I just started — and set aside — two pieces of historical fiction that I’ve been looking forward to for a long time. Both for the same reason: The use of commas and semicolons was distracting to the point of irritation.
I should practice forgiveness, or at least forebearance. The first novel, The Time In Between, is an international bestseller originally published in Spanish. The second, a Mary Renault novel, was first published in the 1950s. In both cases, we’re not talking recent U.S. bestsellers.
In other words: I wanted different, and different is what I got.
But oh, the sentences:
When the Roaring Twenties came to an end, however, the waistline of dresses returned to their natural place, skirts got longer, and modesty once again imposed itself on sleeves, necklines, and desires.

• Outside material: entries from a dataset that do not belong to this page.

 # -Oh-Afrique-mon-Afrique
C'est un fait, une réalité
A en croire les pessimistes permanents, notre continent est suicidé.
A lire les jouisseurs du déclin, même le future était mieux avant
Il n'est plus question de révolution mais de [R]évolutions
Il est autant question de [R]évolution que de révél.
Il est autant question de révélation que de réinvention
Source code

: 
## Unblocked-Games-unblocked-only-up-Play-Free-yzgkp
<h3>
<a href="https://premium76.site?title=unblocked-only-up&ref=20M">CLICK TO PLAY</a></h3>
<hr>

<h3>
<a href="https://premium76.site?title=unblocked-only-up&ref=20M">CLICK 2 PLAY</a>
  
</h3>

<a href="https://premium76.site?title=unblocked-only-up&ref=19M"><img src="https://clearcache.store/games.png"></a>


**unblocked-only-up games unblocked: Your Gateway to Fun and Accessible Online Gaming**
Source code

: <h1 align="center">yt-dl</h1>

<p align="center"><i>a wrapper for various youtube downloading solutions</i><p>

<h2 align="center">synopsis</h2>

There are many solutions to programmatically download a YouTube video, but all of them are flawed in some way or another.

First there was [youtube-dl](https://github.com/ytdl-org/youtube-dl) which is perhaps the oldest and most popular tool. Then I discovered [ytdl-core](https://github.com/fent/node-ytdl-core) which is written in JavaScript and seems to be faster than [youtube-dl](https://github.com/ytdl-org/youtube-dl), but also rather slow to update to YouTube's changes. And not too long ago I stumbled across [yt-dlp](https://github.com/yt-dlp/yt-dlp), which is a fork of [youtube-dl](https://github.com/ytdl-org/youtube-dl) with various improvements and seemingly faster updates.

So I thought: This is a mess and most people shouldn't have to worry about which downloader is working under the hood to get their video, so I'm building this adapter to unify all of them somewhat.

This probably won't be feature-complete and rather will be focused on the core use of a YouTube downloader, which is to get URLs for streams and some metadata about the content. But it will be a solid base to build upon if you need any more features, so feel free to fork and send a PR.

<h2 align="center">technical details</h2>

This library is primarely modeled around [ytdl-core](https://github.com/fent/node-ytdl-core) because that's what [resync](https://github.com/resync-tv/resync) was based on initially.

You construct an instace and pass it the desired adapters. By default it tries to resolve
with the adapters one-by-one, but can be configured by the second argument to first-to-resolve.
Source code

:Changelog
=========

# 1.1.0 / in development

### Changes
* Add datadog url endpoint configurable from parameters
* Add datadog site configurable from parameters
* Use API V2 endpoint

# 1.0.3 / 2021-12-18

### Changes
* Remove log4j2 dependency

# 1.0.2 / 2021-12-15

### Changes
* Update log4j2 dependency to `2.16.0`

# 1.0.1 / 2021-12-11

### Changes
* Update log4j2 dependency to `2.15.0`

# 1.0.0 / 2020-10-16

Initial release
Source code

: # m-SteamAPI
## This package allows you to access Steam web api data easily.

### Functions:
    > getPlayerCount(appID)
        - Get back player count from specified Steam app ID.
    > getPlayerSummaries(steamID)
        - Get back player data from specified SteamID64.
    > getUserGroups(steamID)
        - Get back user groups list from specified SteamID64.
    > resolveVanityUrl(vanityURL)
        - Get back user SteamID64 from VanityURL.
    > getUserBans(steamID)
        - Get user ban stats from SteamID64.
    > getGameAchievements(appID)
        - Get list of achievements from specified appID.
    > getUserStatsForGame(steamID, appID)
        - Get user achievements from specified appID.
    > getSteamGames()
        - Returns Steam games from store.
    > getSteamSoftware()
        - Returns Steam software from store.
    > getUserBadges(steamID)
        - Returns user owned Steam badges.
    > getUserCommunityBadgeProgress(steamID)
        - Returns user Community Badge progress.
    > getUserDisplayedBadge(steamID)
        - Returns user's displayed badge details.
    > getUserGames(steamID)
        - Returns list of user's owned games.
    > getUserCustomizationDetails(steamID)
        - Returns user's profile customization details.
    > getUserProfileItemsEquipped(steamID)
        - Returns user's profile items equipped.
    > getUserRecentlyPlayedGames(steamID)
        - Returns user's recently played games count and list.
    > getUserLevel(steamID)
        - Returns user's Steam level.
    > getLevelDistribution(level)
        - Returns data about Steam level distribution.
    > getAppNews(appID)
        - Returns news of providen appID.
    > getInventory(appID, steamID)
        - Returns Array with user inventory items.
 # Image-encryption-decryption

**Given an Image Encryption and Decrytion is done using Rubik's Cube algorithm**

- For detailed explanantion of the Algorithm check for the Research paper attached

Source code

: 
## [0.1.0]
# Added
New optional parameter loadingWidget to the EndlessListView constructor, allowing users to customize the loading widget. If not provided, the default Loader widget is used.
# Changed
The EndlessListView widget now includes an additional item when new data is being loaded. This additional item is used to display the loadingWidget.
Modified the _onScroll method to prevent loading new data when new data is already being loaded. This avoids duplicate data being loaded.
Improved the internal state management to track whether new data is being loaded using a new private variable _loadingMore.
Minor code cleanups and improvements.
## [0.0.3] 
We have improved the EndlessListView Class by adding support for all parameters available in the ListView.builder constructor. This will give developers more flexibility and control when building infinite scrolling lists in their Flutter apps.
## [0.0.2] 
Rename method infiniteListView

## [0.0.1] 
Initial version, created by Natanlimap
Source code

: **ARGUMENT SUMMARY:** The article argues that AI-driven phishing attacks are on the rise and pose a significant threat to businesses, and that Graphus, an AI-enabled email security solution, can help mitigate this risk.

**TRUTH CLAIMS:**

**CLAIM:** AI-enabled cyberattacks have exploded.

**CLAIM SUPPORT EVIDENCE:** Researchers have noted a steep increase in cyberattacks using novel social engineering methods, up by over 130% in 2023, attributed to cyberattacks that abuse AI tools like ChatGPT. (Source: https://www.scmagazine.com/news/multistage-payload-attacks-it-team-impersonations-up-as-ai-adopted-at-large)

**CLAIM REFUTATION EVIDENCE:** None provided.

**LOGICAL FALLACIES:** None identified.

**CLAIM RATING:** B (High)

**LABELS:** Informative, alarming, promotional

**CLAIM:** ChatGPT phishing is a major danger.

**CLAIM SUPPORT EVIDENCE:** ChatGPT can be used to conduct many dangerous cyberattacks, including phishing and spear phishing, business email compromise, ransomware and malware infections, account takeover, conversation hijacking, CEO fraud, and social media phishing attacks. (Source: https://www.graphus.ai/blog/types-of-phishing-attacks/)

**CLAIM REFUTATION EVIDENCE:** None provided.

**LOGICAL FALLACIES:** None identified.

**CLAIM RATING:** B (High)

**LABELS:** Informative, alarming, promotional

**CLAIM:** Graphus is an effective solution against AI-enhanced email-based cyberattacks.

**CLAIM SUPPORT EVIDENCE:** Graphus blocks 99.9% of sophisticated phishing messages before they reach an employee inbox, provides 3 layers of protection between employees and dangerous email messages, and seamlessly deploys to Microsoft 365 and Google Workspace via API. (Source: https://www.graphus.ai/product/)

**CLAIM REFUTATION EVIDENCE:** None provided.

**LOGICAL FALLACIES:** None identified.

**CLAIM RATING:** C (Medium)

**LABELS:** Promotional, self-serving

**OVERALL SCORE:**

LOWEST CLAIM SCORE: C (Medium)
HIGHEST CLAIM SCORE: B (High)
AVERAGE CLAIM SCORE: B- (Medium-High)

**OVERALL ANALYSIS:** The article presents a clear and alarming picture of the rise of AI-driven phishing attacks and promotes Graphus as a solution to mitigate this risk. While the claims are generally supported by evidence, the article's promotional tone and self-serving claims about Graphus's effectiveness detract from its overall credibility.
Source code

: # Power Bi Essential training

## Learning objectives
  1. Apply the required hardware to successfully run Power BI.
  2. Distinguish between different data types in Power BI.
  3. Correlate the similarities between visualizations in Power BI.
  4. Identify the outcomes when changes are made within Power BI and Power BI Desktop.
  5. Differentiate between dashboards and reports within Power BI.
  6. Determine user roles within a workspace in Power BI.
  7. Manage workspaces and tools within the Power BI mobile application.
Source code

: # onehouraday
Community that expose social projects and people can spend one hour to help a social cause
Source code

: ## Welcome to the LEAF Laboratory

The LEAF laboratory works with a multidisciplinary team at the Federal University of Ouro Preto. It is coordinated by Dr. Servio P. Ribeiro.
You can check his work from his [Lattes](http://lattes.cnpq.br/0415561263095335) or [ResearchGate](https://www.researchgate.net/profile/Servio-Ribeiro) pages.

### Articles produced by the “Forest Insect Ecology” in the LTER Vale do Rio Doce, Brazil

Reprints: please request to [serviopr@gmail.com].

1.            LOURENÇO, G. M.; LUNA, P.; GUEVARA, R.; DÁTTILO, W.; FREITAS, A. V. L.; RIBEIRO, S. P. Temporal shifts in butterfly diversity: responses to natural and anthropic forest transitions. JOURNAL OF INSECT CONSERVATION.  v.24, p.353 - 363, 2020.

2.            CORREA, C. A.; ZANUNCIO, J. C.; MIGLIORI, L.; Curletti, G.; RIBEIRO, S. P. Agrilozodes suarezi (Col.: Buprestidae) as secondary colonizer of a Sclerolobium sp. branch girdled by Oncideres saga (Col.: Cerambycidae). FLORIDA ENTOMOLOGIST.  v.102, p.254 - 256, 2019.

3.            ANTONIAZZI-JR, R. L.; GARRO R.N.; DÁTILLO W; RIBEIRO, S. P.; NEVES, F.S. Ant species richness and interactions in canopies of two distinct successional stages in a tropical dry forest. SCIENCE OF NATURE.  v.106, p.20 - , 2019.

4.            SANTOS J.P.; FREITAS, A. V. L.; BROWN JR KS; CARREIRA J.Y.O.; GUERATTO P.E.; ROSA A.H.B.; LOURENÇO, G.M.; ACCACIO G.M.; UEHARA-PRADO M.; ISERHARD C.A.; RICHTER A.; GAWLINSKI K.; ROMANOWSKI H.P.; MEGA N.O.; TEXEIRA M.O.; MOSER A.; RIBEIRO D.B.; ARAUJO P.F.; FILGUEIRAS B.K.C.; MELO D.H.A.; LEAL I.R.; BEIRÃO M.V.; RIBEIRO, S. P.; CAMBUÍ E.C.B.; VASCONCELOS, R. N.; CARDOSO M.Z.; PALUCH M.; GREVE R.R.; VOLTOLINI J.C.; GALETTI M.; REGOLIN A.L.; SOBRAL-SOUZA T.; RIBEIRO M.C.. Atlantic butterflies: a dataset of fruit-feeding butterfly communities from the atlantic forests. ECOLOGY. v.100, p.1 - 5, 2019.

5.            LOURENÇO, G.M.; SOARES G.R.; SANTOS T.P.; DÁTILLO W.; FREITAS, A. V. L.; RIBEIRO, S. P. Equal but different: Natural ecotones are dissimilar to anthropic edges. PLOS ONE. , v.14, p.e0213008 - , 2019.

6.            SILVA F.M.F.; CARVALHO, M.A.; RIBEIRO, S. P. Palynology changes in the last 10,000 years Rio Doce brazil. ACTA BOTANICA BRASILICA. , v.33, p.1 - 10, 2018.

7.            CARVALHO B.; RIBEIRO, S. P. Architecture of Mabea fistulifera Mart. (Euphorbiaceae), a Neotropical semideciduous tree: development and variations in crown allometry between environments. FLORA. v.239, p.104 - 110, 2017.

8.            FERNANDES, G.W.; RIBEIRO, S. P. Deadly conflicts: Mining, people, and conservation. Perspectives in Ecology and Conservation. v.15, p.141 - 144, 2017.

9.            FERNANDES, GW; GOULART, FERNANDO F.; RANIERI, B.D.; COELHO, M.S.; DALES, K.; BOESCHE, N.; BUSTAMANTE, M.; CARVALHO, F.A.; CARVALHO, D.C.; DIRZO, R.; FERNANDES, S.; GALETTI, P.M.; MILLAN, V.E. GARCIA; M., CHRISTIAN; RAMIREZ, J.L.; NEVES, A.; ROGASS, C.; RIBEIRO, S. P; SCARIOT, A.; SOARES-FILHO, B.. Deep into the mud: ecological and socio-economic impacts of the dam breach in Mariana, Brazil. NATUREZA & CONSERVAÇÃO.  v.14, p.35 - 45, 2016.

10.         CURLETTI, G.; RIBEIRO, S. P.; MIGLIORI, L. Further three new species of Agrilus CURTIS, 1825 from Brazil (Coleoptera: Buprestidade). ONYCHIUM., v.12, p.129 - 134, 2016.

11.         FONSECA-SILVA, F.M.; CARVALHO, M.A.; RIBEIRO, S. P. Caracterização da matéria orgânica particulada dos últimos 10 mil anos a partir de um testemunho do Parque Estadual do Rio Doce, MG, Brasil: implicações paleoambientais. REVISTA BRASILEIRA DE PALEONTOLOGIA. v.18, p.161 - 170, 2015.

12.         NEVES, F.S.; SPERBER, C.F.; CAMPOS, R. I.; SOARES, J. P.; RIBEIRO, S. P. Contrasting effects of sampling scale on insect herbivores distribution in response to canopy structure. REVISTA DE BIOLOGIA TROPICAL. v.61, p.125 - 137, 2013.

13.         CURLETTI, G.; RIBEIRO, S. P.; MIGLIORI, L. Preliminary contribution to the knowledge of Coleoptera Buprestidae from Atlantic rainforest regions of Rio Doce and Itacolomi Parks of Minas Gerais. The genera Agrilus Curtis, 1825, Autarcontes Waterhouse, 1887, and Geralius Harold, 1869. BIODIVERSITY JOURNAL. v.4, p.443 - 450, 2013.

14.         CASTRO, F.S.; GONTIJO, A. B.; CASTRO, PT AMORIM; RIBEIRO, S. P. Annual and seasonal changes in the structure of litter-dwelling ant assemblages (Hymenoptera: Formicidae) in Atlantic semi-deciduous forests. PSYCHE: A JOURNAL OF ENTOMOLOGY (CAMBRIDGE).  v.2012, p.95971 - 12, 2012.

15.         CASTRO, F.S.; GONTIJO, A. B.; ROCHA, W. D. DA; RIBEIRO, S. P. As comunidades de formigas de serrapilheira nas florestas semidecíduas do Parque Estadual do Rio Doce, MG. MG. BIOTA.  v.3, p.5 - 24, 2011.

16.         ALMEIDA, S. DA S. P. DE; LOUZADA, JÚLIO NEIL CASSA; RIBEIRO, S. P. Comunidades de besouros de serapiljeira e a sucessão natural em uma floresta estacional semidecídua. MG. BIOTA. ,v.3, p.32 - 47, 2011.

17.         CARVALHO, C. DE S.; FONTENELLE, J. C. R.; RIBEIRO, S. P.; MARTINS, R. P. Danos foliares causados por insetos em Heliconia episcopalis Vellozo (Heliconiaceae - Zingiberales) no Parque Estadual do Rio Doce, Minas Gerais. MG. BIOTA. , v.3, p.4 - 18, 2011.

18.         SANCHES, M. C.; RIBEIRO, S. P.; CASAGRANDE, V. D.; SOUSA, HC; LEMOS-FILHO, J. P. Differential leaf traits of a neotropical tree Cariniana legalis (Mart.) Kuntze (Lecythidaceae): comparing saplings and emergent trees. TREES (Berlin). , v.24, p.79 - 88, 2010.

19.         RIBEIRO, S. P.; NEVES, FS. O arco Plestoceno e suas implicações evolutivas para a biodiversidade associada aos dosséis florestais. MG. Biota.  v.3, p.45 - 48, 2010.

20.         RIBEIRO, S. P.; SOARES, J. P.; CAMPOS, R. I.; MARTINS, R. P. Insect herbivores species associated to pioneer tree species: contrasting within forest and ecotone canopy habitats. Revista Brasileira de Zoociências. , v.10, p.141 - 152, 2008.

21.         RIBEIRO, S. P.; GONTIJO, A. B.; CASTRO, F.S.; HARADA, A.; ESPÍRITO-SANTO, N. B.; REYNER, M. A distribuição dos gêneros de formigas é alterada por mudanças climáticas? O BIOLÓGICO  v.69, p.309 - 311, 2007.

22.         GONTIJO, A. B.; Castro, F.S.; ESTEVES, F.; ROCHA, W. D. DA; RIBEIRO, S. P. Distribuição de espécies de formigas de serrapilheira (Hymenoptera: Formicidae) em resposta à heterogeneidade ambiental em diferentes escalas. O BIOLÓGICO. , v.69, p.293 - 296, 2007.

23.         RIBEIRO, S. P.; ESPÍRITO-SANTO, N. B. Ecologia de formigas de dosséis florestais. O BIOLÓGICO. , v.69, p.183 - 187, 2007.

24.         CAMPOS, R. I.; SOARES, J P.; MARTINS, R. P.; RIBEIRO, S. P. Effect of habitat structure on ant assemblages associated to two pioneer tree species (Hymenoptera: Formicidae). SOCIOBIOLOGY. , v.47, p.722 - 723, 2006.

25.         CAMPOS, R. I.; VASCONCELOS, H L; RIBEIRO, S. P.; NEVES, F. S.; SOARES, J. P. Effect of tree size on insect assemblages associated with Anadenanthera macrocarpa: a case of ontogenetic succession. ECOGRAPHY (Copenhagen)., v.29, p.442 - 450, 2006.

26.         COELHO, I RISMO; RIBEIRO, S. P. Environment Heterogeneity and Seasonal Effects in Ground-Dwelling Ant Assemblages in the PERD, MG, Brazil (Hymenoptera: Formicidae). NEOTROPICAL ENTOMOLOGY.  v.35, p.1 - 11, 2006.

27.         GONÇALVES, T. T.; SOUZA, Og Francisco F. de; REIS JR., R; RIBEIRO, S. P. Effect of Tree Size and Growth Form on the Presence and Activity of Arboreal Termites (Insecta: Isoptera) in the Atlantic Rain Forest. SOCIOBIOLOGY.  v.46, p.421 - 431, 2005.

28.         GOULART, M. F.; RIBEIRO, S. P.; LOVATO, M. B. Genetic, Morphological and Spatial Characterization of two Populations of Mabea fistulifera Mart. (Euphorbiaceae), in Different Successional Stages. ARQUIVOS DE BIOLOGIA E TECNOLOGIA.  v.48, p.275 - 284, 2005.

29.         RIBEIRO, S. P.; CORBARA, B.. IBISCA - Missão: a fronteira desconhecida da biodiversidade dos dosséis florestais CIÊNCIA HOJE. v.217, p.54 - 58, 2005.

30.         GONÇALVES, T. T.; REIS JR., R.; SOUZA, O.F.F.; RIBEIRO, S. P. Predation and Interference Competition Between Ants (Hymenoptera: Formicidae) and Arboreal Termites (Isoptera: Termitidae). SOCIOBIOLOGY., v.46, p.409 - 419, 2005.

You’re thinking it’s not so bad? Every sentence was a similar length and rhythm. It was like water torture, with the commas dripping on line after line, page after page.
So I set that book aside and went on to the next: The Last of the Wine by Mary Renault. This one was recommended by Jo Walton, one of my favorite authors, and set in Greece at the end of the Peloponnesian War. And here is what I got:
On any other day, each would have stood forth among his pupils like a flower among bees; now, seated on the benches or pacing the colonnade, they were questioning like the rest anyone who professed to know something; some with more seemliness than those around them, some not.
Here’s the thing: I love semicolons. They’re probably my favorite punctuation, even if I’ve self-consciously avoided them for this post. So it has to be me, right? I’m in a bad reader-mood, and rejecting books right and left because they’re not up-to-the-minute in terms of style and punctuation?